OpenAI has deleted the word 'safely' from its mission

Submission URL | 555 points | by DamnInteresting | 278 comments

OpenAI quietly dropped “safely” from its mission as it pivots to a profit-focused structure, raising governance and accountability questions

  • What happened: A Tufts University scholar notes OpenAI’s 2024 IRS Form 990 changes its mission from “build AI that safely benefits humanity, unconstrained by a need to generate financial return” to “ensure that artificial general intelligence benefits all of humanity,” removing both “safely” and the “unconstrained by profit” language.
  • Why now: The wording shift tracks with OpenAI’s evolution from a nonprofit research lab (founded 2015) to a profit-seeking enterprise (for‑profit subsidiary in 2019, major Microsoft funding), and a 2025 restructuring.
  • New structure: Per a memorandum with the California and Delaware attorneys general, OpenAI split into:
    • OpenAI Foundation (nonprofit) owning about one-fourth of
    • OpenAI Group, a Delaware public benefit corporation (PBC). PBCs must consider broader stakeholder interests and publish an annual benefit report, but boards have wide latitude in how they weigh trade-offs.
  • Capital push: Media hailed the shift as opening the door to more investment; the article cites a subsequent $41B SoftBank investment.

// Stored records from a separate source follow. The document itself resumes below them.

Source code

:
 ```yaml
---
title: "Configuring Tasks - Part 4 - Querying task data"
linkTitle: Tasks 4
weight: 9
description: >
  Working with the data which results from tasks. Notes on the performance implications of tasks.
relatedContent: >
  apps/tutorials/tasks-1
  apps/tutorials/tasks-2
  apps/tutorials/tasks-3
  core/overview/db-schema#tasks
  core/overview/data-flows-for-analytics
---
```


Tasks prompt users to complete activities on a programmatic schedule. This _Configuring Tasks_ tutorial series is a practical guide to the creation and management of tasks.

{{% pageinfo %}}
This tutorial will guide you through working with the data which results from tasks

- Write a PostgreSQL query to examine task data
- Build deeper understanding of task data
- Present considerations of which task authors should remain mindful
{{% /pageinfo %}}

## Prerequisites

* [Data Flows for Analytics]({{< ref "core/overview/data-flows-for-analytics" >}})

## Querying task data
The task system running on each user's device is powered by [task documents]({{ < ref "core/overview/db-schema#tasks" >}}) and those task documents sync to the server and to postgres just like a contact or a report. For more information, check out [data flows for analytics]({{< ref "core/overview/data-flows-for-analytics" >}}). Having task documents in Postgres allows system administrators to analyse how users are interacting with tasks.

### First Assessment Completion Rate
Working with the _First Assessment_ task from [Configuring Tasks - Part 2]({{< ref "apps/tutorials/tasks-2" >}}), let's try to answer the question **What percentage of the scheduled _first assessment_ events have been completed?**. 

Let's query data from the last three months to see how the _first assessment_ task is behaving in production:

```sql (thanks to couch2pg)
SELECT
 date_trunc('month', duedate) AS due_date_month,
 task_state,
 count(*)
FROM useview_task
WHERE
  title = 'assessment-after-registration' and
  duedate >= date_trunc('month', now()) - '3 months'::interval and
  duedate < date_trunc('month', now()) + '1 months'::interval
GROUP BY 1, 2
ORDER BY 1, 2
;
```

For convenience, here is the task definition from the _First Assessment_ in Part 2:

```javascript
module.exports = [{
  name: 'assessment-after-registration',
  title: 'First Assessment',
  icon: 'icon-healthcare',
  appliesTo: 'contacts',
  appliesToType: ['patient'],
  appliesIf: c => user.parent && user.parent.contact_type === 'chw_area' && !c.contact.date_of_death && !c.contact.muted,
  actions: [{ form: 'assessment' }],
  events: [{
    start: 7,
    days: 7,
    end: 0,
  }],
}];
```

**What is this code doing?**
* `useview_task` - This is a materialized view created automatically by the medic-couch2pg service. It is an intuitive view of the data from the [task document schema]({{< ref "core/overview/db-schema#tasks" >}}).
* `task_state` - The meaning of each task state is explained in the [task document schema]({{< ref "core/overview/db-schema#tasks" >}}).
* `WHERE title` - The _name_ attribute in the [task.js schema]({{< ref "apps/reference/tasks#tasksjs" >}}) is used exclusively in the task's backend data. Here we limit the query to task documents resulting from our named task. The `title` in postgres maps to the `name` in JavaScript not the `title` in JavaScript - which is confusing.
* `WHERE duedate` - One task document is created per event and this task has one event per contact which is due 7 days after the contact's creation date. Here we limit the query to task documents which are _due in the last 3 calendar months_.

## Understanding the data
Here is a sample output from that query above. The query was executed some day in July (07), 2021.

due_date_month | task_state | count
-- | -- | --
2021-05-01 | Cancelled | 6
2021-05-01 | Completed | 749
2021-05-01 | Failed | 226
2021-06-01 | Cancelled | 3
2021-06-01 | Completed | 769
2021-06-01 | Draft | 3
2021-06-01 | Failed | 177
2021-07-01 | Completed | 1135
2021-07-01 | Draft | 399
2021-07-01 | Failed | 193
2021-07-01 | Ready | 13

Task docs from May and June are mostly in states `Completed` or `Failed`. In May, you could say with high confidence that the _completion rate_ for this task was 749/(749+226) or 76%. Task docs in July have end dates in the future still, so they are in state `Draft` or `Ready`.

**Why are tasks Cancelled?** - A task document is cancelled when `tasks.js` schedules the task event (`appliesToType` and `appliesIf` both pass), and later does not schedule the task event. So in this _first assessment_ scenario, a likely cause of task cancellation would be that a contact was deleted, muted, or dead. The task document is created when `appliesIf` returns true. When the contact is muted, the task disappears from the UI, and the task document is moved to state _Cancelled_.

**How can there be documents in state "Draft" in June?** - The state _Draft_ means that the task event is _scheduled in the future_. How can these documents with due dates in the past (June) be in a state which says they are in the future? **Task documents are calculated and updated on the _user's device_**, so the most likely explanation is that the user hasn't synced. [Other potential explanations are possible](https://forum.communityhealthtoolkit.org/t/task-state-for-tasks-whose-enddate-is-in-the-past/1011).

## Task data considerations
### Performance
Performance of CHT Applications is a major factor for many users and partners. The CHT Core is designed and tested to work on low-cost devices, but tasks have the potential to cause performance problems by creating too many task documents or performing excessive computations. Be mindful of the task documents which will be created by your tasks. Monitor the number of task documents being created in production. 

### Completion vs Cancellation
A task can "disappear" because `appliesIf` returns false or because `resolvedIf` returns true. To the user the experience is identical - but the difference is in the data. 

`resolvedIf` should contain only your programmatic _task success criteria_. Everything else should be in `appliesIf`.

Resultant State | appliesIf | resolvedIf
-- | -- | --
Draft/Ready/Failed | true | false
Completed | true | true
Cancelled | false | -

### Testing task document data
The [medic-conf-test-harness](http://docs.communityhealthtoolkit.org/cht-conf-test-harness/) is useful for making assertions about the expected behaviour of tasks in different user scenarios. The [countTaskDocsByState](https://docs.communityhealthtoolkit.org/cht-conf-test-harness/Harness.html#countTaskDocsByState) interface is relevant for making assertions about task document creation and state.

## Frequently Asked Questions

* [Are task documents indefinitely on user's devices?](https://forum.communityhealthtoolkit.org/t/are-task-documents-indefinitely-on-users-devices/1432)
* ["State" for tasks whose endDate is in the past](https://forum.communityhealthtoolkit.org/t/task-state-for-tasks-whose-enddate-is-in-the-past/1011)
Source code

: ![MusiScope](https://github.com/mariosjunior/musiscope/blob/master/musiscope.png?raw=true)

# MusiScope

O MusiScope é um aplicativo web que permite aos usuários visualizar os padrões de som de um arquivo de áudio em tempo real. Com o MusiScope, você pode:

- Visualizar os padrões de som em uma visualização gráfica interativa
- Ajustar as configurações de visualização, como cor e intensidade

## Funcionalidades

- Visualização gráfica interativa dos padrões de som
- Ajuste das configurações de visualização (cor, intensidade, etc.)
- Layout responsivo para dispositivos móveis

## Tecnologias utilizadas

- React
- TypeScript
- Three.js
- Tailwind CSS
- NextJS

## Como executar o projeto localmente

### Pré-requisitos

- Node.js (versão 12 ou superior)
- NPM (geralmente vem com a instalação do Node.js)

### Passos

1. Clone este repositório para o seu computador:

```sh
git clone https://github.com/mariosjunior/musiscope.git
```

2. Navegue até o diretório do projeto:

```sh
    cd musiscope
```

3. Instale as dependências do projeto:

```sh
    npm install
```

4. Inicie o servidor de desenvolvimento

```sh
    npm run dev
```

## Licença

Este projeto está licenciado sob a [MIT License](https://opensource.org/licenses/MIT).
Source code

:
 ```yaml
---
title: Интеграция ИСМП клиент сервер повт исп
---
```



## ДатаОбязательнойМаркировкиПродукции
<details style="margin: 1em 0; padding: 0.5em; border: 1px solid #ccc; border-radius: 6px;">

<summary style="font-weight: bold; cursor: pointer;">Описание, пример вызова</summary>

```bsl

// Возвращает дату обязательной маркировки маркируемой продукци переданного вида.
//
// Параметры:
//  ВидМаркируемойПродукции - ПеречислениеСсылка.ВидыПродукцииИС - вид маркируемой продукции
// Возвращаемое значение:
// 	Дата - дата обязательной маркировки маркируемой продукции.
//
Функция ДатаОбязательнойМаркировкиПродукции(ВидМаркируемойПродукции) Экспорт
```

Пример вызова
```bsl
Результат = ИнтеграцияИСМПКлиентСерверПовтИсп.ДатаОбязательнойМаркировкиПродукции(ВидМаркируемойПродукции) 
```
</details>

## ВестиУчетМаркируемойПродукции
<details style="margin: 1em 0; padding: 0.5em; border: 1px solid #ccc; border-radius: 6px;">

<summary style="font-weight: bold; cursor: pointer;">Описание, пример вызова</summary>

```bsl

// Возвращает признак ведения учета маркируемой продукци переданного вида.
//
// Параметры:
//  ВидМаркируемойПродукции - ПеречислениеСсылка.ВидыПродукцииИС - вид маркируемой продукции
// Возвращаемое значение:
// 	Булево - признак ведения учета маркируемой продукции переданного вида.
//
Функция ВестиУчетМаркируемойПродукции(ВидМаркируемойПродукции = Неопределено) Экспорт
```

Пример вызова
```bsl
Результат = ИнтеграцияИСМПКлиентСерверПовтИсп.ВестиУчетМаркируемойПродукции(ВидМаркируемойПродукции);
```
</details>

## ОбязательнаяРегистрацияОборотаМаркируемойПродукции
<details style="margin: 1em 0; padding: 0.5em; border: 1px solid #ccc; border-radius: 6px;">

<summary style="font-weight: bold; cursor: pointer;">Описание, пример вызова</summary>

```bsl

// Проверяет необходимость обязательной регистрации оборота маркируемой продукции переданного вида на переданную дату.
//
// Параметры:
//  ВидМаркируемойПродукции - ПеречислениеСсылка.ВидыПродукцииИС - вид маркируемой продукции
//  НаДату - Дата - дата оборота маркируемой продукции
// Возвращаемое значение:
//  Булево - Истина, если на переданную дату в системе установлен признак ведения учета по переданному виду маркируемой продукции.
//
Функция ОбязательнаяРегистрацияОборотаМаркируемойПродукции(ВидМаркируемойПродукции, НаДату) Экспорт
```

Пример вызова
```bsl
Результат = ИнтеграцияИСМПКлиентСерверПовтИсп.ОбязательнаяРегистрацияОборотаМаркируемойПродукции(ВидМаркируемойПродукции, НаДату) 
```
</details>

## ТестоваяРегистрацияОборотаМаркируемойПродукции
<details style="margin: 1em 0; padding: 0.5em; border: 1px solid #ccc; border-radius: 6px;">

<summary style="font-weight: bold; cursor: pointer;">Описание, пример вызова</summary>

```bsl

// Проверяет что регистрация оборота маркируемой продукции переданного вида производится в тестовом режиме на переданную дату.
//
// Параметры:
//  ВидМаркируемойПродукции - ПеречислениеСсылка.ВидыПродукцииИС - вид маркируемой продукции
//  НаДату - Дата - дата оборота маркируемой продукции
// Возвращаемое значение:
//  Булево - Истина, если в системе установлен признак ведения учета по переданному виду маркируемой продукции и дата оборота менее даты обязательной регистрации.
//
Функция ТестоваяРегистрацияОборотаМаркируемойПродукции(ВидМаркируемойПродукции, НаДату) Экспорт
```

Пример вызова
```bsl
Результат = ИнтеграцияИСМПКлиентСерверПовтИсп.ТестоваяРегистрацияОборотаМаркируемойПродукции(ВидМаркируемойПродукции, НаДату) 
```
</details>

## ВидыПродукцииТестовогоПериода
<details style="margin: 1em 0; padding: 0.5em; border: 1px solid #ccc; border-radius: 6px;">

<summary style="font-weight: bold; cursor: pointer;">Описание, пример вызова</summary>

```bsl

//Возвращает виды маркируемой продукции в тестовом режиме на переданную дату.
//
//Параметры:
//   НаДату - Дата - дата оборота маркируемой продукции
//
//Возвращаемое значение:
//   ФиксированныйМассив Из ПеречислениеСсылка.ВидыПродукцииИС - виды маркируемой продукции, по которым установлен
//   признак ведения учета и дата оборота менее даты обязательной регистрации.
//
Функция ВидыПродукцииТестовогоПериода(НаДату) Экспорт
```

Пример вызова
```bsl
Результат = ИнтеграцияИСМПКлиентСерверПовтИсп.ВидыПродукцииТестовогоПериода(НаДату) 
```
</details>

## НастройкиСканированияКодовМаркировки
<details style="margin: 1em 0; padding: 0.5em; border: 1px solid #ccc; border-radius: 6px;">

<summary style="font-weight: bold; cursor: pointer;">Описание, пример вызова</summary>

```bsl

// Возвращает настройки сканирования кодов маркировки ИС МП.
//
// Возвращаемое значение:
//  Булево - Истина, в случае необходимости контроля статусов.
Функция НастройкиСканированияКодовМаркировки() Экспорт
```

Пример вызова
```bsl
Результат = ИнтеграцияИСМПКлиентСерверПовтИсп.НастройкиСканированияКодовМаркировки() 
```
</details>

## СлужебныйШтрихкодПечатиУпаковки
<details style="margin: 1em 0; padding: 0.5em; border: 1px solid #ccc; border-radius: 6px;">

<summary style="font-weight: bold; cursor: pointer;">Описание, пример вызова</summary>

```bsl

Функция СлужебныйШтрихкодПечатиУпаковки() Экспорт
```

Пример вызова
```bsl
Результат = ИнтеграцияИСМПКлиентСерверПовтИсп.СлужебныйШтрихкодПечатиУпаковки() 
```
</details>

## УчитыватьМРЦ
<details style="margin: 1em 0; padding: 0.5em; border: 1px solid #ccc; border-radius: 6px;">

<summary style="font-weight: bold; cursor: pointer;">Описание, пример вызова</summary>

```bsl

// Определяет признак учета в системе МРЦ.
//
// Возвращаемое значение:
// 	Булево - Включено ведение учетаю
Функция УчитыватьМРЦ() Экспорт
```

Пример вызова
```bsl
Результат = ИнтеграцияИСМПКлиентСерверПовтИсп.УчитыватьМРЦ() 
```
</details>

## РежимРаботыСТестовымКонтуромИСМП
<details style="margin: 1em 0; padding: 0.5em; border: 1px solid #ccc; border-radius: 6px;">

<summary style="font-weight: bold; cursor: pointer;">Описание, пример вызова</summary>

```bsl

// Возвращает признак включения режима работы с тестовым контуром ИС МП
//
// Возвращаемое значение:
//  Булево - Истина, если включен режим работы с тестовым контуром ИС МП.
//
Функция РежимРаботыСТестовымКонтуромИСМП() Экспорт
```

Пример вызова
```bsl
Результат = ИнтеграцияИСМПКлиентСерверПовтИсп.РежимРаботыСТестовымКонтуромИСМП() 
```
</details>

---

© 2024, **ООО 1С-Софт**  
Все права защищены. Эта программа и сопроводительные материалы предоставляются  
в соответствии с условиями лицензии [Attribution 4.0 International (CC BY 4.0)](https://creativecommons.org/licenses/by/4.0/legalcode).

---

Earlier late‑2024 funding reportedly came with pressure to convert to a conventional for‑profit with uncapped returns and potential investor board seats.
  • Safety signals: The article highlights ongoing lawsuits alleging harm from OpenAI’s products and notes (via Platformer) that OpenAI disbanded its “mission alignment” team—context for interpreting the removal of “safely.”
  • Governance stakes: The author frames OpenAI as a test case for whether high-stakes AI firms can credibly balance shareholder returns with societal risk, and whether PBCs and foundations meaningfully constrain profit-driven decisions—or mostly rebrand them.
  • The bottom line: Swapping a safety-first, noncommercial mission for a broader, profit-compatible one may be more than semantics; it concentrates power in board discretion and public reporting, just as AI systems scale in capability and risk. For regulators, investors, and the public, OpenAI’s first PBC “benefit report” will be a key tell.

Here is a summary of the discussion on Hacker News:

Historical Revisions and Cynicism The discussion was dominated by skepticism regarding OpenAI's trajectory, with users drawing immediate comparisons to Google’s abandonment of "Don't be evil" and the revisionist history in Orwell’s Animal Farm. One popular comment satirized the situation by reciting the gradual alteration of the Seven Commandments (e.g., "No animal shall kill any other animal without cause"), suggesting OpenAI is following a predictable path of justifying corporate behavior by rewriting its founding principles.

Parsing the Textual Changes Several users, including the author of the analyzed blog post (smnw), used LLMs and scripts to generate "diffs" of OpenAI’s IRS Form 990 filings from 2016 to 2024.

  • The "Misleading" Counter-argument: While the removal of "safely" grabbed headlines, some commenters argued the post title was sensationalized. They noted the mission statement was reduced from 63 words to roughly 13; while "safely" was cut, so was almost every other word, arguably for brevity rather than malice.
  • The Financial Shift: Others countered that the crucial deletion was the clause "unconstrained by a need to generate financial return," which explicitly confirms the pivot to profit maximization.

Comparisons to Anthropic Users questioned how competitor Anthropic handles these governance issues. It was noted that Anthropic operates as a Public Benefit Corporation (PBC). While their corporate charter explicitly mentions "responsibly developing" AI for the "long term benefit of humanity," users pointed out that as a PBC, they are not required to file the publicly accessible Form 990s that non-profits like the OpenAI Foundation must, making their internal shifts harder to track.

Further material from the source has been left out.